- _TASK DESCRIPTION_:
What lines of the data include the string "textcolor"? Copy them all.

- _Collected data_:
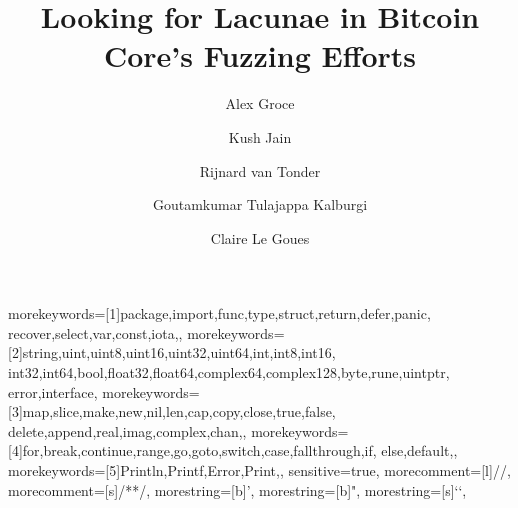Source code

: \documentclass[sigconf,review]{acmart}
\begin{document}
\title{Looking for Lacunae in Bitcoin Core's Fuzzing Efforts}

\author{Alex Groce}

\author{Kush Jain}

\author{Rijnard van Tonder}

\author{Goutamkumar Tulajappa Kalburgi}

\author{Claire Le Goues}

\renewcommand{\shortauthors}{us folks}

\newcommand{\mr}[2]{\multirow{#1}{*}{#2}}
\newcommand{\mc}[3]{\multicolumn{#1}{#2}{#3}}

\newcommand{\clg}[1]{\textcolor{blue}{#1}}
\newcommand{\rvt}[1]{\textcolor{purple}{#1}}
\newcommand{\kj}[1]{\textcolor{olive}{#1}}


\newcommand{\lstbg}[3][0pt]{{\fboxsep#1\colorbox{#2}{\strut #3}}}

%
  {morekeywords=[1]{package,import,func,type,struct,return,defer,panic,%
     recover,select,var,const,iota,},%
   morekeywords=[2]{string,uint,uint8,uint16,uint32,uint64,int,int8,int16,%
     int32,int64,bool,float32,float64,complex64,complex128,byte,rune,uintptr,%
     error,interface},%
   morekeywords=[3]{map,slice,make,new,nil,len,cap,copy,close,true,false,%
     delete,append,real,imag,complex,chan,},%
   morekeywords=[4]{for,break,continue,range,go,goto,switch,case,fallthrough,if,%
     else,default,},%
   morekeywords=[5]{Println,Printf,Error,Print,},%
   sensitive=true,%
   morecomment=[l]{//},%
   morecomment=[s]{/*}{*/},%
   morestring=[b]',%
   morestring=[b]",%
   morestring=[s]{`}{`},%
   }
\end{document}
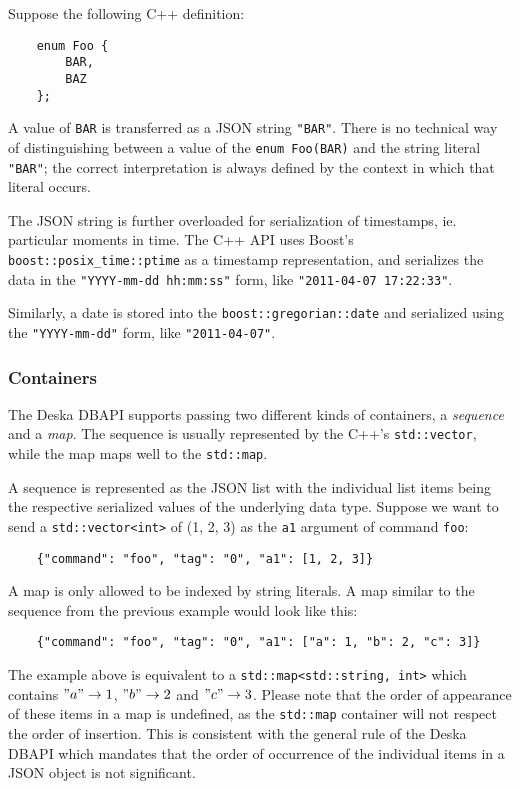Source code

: \documentclass[deska]{subfiles}
\begin{document}
Suppose the following C++ definition:

\begin{verbatim}
    enum Foo {
        BAR,
        BAZ
    };
\end{verbatim}

A value of {\tt BAR} is transferred as a JSON string {\tt "BAR"}.  There is no technical way of distinguishing between
a value of the {\tt enum Foo(BAR)} and the string literal {\tt "BAR"}; the correct interpretation is always defined by
the context in which that literal occurs.

The JSON string is further overloaded for serialization of timestamps, ie. particular moments in time.  The C++ API uses
Boost's {\tt boost::posix\_time::ptime} as a timestamp representation, and serializes the data in the {\tt "YYYY-mm-dd
hh:mm:ss"} form, like {\tt "2011-04-07 17:22:33"}.

Similarly, a date is stored into the {\tt boost::gregorian::date} and serialized using the {\tt "YYYY-mm-dd"} form, like
{\tt "2011-04-07"}.

\subsubsection{Containers}

The Deska DBAPI supports passing two different kinds of containers, a {\em sequence} and a {\em map}.  The sequence is
usually represented by the C++'s {\tt std::vector}, while the map maps well to the {\tt std::map}.

A sequence is represented as the JSON list with the individual list items being the respective serialized values of the
underlying data type. Suppose we want to send a {\tt std::vector<int>} of (1, 2, 3) as the {\tt a1} argument of command
{\tt foo}:

\begin{verbatim}
    {"command": "foo", "tag": "0", "a1": [1, 2, 3]}
\end{verbatim}

A map is only allowed to be indexed by string literals. A map similar to the sequence from the previous example would
look like this:

\begin{verbatim}
    {"command": "foo", "tag": "0", "a1": ["a": 1, "b": 2, "c": 3]}
\end{verbatim}

The example above is equivalent to a {\tt std::map<std::string, int>} which contains $"a" \rightarrow 1$, $"b"
\rightarrow 2$ and $"c" \rightarrow 3$.  Please note that the order of appearance of these items in a map is undefined,
as the {\tt std::map} container will not respect the order of insertion.  This is consistent with the general rule of
the Deska DBAPI which mandates that the order of occurrence of the individual items in a JSON object is not significant.
\end{document}
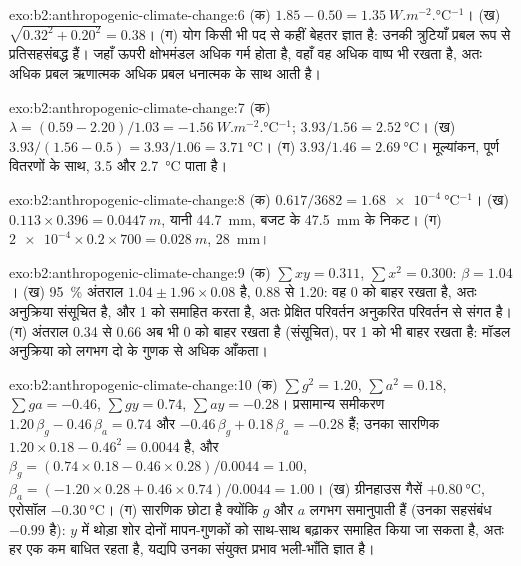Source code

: \begin{solution}{exo:b2:anthropogenic-climate-change:6}
(क) $1.85 - 0.50 = \qty{1.35}{W.m^{-2}.\celsius^{-1}}$। (ख) $\sqrt{0.32^2 + 0.20^2} = 0.38$।
(ग) योग किसी भी पद से कहीं बेहतर ज्ञात है: उनकी त्रुटियाँ प्रबल रूप से प्रतिसहसंबद्ध हैं। जहाँ
ऊपरी क्षोभमंडल अधिक गर्म होता है, वहाँ वह अधिक वाष्प भी रखता है, अतः अधिक प्रबल ऋणात्मक  अधिक प्रबल धनात्मक  के साथ आती है।
\end{solution}

\begin{solution}{exo:b2:anthropogenic-climate-change:7}
(क) $\lambda = (0.59 - 2.20)/1.03 = \qty{-1.56}{W.m^{-2}.\celsius^{-1}}$; $3.93/1.56 =
\qty{2.52}{\celsius}$। (ख) $3.93/(1.56 - 0.5) = 3.93/1.06 = \qty{3.71}{\celsius}$। (ग) $3.93/1.46 =
\qty{2.69}{\celsius}$। मूल्यांकन, पूर्ण वितरणों के साथ, 3.5 और \qty{2.7}{\celsius} पाता है।
\end{solution}

\begin{solution}{exo:b2:anthropogenic-climate-change:8}
(क) $0.617/3682 = \qty{1.68e-4}{\celsius^{-1}}$। (ख) $0.113 \times 0.396 = \qty{0.0447}{m}$, यानी
\qty{44.7}{mm}, बजट के \qty{47.5}{mm} के निकट। (ग) $\num{2e-4} \times 0.2 \times 700 =
\qty{0.028}{m}$, \qty{28}{mm}।
\end{solution}

\begin{solution}{exo:b2:anthropogenic-climate-change:9}
(क) $\sum xy = 0.311$, $\sum x^2 = 0.300$: $\beta = 1.04$। (ख) \qty{95}{\percent} अंतराल
$1.04 \pm 1.96 \times 0.08$ है, 0.88 से 1.20: वह 0 को बाहर रखता है, अतः अनुक्रिया संसूचित है, और
1 को समाहित करता है, अतः प्रेक्षित परिवर्तन अनुकरित परिवर्तन से संगत है। (ग) अंतराल 0.34 से 0.66 अब भी
0 को बाहर रखता है (संसूचित), पर 1 को भी बाहर रखता है: मॉडल अनुक्रिया को लगभग दो के गुणक से
अधिक आँकता।
\end{solution}

\begin{solution}{exo:b2:anthropogenic-climate-change:10}
(क) $\sum g^2 = 1.20$, $\sum a^2 = 0.18$, $\sum ga = -0.46$, $\sum gy = 0.74$, $\sum ay = -0.28$।
प्रसामान्य समीकरण $1.20\,\beta_g - 0.46\,\beta_a = 0.74$ और $-0.46\,\beta_g + 0.18\,\beta_a
= -0.28$ हैं; उनका सारणिक $1.20 \times 0.18 - 0.46^2 = 0.0044$ है, और $\beta_g = (0.74 \times
0.18 - 0.46 \times 0.28)/0.0044 = 1.00$, $\beta_a = (-1.20 \times 0.28 + 0.46 \times 0.74)/0.0044 =
1.00$। (ख) ग्रीनहाउस गैसें $+\qty{0.80}{\celsius}$, एरोसॉल $-\qty{0.30}{\celsius}$। (ग)
सारणिक छोटा है क्योंकि $g$ और $a$ लगभग समानुपाती हैं (उनका सहसंबंध $-0.99$ है): $y$ में थोड़ा
शोर दोनों मापन-गुणकों को साथ-साथ बढ़ाकर समाहित किया जा सकता है, अतः हर एक कम
बाधित रहता है, यद्यपि उनका संयुक्त प्रभाव भली-भाँति ज्ञात है।
\end{solution}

- _ANSWER SPACE_:
\newcommand{\clg}[1]{\textcolor{blue}{#1}}
\newcommand{\rvt}[1]{\textcolor{purple}{#1}}
\newcommand{\kj}[1]{\textcolor{olive}{#1}}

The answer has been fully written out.